Moving FFmpeg to the Browser: How I Saved 100% on Server Costs Using WebAssembly

#javascript #performance #privacy

By Baojian Yuan

I am a half indie developer and a dad based in Shanghai. When I’m not changing diapers for my 3-year-old daughter, I am usually building AI tools or optimizing workflows.

Recently, I needed a simple tool to convert massive audio files (WAV to MP3) for a local ASR (Automatic Speech Recognition) project. I looked at existing online converters and immediately hit two roadblocks:

Privacy: Uploading private meeting recordings to a random server feels wrong. I have no idea where that data goes or how long it stays there.
Speed: Uploading a 500MB file takes forever before the actual processing even starts.

I sat there looking at my laptop's specs—an Intel Core Ultra 9 with 32GB of RAM—and thought: "Why am I paying AWS for computing power when the user has a perfectly good CPU sitting idle?"

So, I decided to port FFmpeg to the browser using WebAssembly (WASM). The goal was simple: Zero server uploads, 100% privacy, and $0 server bills.

Here is how I built LocalAudioConvert.com, the technical hurdles I faced, and why I believe "Local First" is the future of utility apps.

The Challenge: The Browser is Not an OS

Running FFmpeg—a heavy, complex C library—inside Chrome isn't straightforward. While tools like ffmpeg.wasm (powered by Emscripten) exist, making them production-ready for large files requires solving several engineering nightmares.

1. The SharedArrayBuffer Headache

To make video/audio conversion bearable in a browser, you need multi-threading. FFmpeg needs to utilize multiple cores. However, enabling SharedArrayBuffer (which allows threads to share memory) in modern browsers requires strict security isolation to prevent Spectre attacks.
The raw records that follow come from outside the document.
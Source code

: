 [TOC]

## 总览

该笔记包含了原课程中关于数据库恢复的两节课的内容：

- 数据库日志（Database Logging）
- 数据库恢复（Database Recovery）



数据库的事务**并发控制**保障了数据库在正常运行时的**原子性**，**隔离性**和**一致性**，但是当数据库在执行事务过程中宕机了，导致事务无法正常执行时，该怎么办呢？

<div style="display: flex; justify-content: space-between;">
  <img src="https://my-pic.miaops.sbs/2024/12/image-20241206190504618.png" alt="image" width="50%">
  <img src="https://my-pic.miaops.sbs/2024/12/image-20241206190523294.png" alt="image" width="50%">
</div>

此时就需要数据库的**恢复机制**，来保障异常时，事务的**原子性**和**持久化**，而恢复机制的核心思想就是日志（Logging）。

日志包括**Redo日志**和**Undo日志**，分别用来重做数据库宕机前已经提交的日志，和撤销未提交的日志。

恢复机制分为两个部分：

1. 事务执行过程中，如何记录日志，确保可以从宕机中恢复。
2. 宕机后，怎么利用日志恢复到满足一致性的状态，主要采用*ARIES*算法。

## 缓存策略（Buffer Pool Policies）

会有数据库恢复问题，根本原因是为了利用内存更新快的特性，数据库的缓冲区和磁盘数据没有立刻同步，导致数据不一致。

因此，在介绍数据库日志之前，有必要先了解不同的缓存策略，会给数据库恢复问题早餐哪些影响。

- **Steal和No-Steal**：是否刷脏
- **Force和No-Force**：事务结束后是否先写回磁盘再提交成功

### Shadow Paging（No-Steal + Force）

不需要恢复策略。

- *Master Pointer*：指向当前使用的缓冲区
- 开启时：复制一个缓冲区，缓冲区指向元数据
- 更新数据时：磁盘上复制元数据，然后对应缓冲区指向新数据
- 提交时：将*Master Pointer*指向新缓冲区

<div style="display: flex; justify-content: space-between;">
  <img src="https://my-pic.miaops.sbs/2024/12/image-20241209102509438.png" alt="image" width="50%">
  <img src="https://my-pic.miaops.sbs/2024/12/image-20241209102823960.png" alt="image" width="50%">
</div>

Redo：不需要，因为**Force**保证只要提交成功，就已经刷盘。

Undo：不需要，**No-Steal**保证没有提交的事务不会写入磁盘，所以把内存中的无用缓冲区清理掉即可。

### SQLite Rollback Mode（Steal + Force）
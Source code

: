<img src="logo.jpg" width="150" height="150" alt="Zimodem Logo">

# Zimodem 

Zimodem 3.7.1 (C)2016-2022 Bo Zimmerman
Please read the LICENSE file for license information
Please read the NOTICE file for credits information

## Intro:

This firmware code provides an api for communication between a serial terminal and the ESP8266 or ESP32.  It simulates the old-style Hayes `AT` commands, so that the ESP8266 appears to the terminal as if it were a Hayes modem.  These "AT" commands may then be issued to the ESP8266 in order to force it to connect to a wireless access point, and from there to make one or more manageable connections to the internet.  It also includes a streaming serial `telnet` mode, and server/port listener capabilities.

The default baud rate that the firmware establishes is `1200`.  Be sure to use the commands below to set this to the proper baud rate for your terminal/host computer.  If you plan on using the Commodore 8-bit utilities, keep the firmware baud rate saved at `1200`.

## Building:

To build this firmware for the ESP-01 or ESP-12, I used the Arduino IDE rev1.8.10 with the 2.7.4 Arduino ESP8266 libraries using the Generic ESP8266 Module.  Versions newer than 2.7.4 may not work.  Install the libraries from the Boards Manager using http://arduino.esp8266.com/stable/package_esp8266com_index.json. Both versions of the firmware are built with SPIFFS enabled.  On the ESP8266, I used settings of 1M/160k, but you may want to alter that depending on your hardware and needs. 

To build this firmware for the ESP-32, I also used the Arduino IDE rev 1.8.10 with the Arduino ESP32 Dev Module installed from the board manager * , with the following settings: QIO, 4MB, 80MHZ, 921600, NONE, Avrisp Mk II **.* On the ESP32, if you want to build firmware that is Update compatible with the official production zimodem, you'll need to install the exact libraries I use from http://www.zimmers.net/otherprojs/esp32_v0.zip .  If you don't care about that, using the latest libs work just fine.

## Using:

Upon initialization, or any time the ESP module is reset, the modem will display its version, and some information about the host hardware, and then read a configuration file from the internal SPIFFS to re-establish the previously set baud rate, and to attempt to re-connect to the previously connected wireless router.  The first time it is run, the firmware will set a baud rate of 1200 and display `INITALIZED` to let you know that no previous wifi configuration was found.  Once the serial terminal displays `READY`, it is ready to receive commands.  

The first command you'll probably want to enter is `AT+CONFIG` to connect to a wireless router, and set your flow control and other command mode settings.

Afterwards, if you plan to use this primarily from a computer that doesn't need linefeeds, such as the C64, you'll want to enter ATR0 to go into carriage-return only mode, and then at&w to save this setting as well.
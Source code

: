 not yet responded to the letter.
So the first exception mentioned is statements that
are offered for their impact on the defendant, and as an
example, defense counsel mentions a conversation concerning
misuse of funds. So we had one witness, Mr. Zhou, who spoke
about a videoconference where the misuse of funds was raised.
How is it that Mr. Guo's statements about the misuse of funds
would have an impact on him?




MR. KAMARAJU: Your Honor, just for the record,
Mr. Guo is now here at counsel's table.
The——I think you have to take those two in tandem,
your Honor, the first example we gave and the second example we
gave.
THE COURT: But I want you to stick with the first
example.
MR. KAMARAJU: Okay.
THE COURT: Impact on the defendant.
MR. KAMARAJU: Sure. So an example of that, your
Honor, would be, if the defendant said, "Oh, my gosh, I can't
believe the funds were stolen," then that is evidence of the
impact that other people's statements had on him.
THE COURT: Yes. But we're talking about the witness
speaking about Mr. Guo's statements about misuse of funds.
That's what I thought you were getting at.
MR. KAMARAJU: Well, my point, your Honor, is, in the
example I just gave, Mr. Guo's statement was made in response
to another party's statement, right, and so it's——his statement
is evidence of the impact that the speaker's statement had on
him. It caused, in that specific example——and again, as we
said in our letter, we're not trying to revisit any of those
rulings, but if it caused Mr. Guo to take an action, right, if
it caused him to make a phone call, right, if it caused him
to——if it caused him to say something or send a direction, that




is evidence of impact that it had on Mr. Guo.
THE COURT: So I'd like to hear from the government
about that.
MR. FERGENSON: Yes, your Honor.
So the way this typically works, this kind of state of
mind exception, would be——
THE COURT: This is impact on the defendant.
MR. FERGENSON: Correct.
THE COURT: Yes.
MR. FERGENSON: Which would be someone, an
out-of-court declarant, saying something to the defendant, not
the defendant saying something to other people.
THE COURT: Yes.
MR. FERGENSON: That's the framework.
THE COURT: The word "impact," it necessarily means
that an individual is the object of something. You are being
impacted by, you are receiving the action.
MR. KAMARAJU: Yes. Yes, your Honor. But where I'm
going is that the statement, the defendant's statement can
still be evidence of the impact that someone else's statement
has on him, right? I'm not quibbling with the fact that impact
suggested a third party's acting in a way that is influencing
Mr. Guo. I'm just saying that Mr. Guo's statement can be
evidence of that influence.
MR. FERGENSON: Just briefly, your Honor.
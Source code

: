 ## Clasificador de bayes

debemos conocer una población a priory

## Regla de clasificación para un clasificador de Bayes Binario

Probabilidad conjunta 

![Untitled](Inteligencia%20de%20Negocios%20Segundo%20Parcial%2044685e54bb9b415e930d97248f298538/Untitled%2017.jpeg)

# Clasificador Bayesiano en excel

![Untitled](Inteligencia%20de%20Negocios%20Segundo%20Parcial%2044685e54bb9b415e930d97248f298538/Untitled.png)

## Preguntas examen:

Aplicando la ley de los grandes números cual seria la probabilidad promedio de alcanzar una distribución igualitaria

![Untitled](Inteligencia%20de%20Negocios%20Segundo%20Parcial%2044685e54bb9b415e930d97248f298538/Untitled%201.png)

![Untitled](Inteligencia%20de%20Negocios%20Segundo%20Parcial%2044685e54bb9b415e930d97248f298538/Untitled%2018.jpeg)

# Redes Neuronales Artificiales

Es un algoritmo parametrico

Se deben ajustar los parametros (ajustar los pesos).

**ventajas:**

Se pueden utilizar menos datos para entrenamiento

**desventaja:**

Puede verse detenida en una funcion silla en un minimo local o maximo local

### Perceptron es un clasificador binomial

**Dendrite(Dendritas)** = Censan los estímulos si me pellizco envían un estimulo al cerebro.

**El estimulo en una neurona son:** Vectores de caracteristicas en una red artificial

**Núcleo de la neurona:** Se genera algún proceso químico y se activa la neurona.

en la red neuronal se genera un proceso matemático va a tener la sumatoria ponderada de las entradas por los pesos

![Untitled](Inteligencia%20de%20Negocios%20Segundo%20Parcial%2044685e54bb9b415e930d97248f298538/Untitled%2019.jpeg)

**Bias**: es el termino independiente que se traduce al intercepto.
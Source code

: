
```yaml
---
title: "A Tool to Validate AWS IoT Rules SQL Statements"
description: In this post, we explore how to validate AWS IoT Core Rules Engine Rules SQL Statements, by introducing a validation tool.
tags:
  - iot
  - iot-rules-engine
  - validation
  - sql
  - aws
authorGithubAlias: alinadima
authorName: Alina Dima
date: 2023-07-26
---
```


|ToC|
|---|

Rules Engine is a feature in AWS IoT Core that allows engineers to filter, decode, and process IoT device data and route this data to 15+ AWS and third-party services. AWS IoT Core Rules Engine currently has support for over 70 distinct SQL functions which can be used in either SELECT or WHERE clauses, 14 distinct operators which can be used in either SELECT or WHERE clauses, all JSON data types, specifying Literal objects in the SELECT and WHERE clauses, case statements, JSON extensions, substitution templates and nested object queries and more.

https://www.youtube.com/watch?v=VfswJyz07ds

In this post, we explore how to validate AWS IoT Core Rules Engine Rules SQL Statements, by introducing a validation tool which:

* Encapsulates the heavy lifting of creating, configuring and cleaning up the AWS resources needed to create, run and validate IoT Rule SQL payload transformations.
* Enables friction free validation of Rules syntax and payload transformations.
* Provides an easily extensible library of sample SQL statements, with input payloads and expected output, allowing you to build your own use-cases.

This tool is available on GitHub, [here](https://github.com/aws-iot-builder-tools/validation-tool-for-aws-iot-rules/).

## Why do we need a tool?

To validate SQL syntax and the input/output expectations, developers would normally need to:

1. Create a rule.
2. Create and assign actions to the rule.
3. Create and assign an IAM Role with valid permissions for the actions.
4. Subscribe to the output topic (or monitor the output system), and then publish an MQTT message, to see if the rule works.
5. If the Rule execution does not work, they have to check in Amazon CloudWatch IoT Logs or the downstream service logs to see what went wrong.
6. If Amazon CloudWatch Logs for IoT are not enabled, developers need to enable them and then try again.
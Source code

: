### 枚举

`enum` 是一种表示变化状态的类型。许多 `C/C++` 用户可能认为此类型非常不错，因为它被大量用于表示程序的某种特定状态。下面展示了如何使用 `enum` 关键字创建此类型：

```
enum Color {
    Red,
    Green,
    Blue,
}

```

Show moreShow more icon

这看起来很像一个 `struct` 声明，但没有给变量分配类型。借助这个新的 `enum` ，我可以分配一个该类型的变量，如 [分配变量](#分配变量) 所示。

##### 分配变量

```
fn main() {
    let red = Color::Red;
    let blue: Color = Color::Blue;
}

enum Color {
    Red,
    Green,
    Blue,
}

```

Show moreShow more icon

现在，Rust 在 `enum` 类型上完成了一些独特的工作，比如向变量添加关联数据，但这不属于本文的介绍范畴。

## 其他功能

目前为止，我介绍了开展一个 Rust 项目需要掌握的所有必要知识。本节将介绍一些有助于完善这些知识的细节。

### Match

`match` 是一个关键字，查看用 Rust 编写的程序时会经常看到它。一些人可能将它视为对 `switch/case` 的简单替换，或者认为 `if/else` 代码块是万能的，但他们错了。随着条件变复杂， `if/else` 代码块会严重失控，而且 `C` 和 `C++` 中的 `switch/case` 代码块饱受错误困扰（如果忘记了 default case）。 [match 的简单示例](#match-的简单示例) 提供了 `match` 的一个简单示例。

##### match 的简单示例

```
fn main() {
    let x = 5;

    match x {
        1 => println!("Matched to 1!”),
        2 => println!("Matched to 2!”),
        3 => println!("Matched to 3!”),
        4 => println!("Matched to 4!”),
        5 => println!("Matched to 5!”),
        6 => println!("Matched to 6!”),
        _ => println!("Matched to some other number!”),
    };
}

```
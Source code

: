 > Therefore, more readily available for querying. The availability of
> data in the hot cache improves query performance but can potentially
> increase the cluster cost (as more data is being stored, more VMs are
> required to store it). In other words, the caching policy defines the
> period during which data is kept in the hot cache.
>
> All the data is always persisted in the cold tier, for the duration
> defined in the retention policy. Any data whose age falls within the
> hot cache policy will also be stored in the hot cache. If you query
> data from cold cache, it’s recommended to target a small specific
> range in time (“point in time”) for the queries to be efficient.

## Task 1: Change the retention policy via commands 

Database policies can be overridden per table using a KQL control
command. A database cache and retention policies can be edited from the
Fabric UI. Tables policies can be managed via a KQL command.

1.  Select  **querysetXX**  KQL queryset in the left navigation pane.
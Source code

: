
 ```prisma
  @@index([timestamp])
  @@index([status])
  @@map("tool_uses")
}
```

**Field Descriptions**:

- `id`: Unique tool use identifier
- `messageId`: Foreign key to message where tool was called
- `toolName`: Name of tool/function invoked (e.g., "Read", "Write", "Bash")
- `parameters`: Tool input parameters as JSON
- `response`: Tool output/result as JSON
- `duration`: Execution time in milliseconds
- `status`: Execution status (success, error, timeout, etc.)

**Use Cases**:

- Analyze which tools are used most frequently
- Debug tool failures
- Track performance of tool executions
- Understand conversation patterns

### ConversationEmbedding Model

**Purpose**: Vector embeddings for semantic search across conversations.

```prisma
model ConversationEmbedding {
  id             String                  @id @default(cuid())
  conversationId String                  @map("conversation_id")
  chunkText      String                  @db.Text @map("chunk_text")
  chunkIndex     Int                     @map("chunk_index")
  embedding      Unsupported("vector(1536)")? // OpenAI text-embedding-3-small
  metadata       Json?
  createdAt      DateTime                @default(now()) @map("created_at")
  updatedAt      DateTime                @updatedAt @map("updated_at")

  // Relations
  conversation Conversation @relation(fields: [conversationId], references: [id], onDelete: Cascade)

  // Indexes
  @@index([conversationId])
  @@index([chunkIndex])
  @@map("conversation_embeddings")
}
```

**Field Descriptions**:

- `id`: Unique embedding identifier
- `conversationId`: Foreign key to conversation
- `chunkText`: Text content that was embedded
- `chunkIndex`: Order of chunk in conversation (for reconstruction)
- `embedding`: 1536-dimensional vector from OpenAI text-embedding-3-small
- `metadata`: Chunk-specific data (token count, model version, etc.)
If you just drop the WASM file in, it won't work. You have to configure your static file server (Nginx, Vercel, or Netlify) to send specific response headers:

HTTP

Cross-Origin-Embedder-Policy: require-corp
Cross-Origin-Opener-Policy: same-origin

The Trade-off: Enforcing these headers isolates your document process. This broke my external image loading for a while (e.g., loading avatars from a CDN). I had to proxy those resources or ensure they were served from the same origin. It’s a classic security vs. convenience trade-off, but necessary for performance.

2. The Memory OOM (Out of Memory)

Browsers are notoriously stingy with WebAssembly memory allocation. In my early tests, when I dragged in a 1GB WAV file, the WASM instance would immediately crash with an Out of Memory error. Chrome doesn't just let you allocate unlimited heap size.

The Strategy: Instead of loading the entire file into the WASM virtual file system (MEMFS) at once, I implemented a chunking mechanism.

Read the file from the user's disk in small chunks.
Feed the buffer into the WASM heap.
Process and flush.

This keeps the memory footprint low, regardless of the input file size.

Performance: Native vs. WASM vs. Cloud

The biggest question I get is: "Is it slower than native FFmpeg?"

The short answer is: Yes. WebAssembly is fast, but it still has overhead compared to native C++ running directly on the OS.

However, the more important question is: "Is it slower than Cloud Converters?" The answer is: No.

Here is a rough benchmark for a 100MB WAV to MP3 conversion:

Native FFmpeg (M1 Mac): ~0.8 seconds
WASM (Browser): ~4.5 seconds
Traditional Online Tool: ~45 seconds (30s Upload + 5s Process + 10s Download)

The User Experience Win: The "perceived latency" is significantly lower because processing starts instantly. There is no progress bar for uploading. For a user on a slow coffee shop Wi-Fi, the WASM solution is infinitely faster than the cloud solution.

The "Killer" Feature: Batch Processing

Most online converters limit you to 1 or 2 files at a time. This isn't a technical limitation; it's a financial one. They don't want you hogging their server CPU.

Since I am using your CPU, I don't care how many files you convert.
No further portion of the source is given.